• **Collected data**:
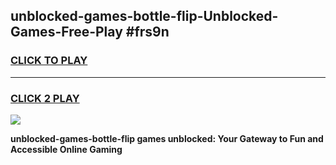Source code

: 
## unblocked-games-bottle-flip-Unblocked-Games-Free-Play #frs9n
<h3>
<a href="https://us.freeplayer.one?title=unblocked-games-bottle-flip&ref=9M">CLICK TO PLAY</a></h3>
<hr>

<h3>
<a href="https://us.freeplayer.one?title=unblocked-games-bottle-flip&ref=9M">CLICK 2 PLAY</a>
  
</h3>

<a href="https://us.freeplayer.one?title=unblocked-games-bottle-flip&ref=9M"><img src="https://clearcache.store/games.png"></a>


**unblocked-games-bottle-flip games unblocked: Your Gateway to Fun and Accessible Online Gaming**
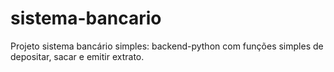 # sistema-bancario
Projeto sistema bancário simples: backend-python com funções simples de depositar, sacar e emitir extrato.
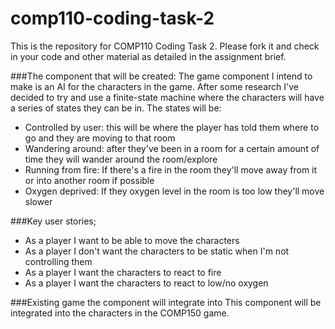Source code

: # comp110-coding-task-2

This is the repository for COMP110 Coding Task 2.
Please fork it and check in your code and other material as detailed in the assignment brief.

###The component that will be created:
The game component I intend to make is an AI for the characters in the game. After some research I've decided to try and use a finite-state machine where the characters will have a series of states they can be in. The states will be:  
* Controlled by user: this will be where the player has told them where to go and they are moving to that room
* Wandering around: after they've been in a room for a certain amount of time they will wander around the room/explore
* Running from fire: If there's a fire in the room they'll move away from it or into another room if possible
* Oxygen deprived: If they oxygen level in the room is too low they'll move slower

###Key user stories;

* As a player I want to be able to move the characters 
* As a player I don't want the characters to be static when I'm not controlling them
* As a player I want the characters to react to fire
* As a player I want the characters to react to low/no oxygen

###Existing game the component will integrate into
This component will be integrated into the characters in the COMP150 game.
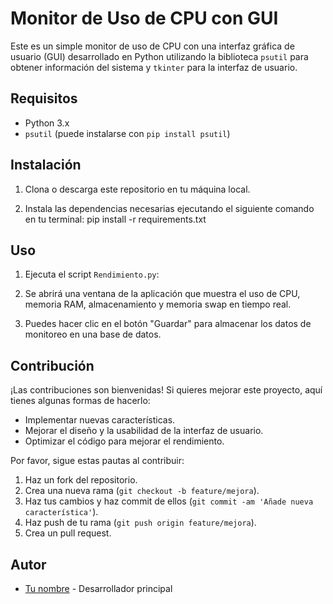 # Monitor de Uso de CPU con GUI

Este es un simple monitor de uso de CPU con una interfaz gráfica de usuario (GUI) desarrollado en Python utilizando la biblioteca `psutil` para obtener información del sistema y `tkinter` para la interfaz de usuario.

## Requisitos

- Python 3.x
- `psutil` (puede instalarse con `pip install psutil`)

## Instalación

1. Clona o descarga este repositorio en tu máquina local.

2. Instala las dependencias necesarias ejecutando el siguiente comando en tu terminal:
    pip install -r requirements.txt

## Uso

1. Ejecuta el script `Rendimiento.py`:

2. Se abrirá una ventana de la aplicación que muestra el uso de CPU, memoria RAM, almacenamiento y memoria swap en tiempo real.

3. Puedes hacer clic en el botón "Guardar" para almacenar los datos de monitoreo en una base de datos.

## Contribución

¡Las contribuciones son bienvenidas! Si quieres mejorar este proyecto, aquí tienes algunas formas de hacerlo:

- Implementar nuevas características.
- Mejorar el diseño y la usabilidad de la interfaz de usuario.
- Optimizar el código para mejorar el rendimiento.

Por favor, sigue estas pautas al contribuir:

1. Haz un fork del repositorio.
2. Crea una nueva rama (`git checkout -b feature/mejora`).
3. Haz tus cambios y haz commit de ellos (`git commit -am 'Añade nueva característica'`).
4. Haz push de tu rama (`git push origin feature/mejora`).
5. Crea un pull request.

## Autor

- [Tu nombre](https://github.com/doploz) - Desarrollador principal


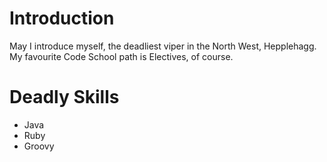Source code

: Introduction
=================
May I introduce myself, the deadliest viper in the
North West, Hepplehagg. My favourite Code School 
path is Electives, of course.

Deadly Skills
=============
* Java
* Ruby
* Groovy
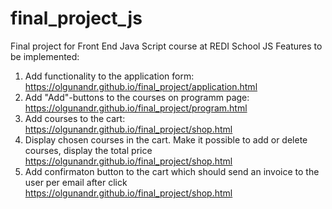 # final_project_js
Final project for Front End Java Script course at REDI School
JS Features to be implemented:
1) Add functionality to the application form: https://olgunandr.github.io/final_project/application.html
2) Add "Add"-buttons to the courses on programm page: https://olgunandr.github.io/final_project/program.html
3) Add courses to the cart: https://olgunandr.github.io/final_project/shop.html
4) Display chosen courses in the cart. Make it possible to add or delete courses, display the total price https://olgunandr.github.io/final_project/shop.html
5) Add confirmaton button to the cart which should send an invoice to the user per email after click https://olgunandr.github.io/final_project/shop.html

--

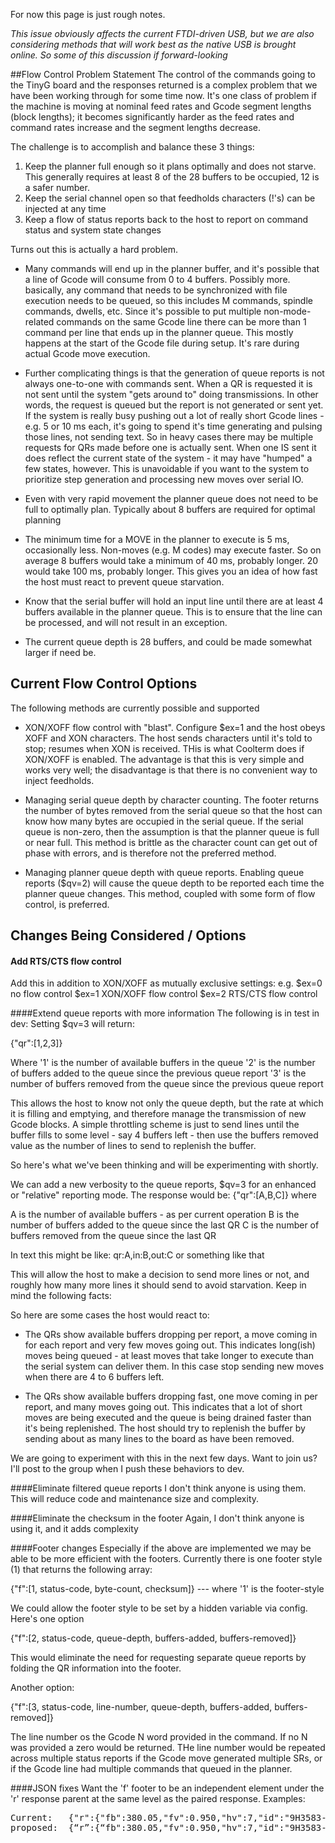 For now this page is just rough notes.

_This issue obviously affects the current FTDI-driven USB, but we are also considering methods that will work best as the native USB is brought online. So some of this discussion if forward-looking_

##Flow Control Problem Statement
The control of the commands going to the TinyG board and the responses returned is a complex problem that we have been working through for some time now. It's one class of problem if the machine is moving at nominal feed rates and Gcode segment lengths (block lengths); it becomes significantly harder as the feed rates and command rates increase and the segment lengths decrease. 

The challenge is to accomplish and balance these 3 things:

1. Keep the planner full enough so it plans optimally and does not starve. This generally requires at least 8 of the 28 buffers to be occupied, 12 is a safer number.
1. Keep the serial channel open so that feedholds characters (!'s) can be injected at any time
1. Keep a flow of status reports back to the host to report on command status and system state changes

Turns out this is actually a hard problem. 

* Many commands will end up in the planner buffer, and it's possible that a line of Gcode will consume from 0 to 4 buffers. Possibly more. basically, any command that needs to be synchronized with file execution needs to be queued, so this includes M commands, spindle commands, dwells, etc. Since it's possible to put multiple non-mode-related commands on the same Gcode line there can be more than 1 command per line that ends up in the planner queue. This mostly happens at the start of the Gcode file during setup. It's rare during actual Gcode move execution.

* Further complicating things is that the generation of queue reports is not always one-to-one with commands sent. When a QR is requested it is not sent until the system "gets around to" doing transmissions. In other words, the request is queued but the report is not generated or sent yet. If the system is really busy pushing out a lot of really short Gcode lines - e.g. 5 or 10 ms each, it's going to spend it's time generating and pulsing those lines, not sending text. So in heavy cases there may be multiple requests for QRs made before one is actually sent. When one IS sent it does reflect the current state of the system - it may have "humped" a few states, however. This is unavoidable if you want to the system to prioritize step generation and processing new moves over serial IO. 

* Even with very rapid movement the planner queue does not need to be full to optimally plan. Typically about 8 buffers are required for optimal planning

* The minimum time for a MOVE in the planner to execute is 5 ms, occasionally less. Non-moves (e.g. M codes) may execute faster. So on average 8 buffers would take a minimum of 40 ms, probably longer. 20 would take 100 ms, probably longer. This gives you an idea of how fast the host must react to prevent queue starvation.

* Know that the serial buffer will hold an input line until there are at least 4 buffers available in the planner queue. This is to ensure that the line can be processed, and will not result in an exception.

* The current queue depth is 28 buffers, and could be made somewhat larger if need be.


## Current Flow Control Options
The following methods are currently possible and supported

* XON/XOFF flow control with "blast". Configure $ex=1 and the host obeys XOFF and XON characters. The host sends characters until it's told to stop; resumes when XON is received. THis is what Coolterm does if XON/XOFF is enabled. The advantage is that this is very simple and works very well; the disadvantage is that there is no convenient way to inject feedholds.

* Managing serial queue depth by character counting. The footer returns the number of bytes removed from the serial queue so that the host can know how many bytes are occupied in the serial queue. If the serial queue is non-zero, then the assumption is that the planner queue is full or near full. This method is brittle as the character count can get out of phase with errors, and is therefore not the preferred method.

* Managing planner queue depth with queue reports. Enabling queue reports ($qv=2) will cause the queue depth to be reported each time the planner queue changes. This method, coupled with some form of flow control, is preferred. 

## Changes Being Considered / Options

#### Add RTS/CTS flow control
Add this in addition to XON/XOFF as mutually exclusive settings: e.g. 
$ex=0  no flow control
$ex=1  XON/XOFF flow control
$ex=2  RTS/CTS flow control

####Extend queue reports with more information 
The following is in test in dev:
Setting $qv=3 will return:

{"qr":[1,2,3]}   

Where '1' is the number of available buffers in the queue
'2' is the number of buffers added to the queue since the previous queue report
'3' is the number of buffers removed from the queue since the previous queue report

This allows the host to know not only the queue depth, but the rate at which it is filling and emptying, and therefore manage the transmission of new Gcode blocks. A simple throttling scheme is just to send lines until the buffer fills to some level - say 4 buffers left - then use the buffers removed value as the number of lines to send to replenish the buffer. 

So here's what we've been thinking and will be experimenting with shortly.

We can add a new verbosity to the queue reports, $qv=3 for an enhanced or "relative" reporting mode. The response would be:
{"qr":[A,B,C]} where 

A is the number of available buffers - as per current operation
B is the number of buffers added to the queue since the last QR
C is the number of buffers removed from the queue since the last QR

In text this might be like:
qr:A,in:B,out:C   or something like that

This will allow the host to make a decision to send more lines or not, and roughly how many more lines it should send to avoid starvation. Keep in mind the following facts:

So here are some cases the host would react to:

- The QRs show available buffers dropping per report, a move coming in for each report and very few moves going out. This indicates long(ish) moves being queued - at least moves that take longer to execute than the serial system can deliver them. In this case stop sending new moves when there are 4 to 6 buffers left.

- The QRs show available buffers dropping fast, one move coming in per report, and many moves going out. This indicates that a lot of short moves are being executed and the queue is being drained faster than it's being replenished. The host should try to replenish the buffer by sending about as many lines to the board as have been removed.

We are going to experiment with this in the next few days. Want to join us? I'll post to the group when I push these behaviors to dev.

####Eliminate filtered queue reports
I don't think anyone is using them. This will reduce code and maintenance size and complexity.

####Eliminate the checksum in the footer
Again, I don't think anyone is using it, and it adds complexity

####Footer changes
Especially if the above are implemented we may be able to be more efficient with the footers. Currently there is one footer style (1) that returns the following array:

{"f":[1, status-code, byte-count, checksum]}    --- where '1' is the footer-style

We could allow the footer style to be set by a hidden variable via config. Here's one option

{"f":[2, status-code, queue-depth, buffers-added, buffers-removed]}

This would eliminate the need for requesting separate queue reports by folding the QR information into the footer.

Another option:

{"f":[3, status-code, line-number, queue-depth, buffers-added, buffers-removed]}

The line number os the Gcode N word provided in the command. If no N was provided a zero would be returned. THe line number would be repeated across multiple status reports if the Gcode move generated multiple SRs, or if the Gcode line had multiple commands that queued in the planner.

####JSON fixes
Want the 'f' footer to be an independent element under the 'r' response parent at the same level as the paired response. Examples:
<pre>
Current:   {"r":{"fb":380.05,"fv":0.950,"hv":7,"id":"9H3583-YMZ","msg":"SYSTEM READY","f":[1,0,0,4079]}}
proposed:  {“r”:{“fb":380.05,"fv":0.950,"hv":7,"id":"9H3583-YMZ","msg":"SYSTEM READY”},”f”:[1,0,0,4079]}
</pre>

• **PROMPT**:
Report how many lines above hold "Keep", number only.

• **RESPONSE TO THIS TASK**:
4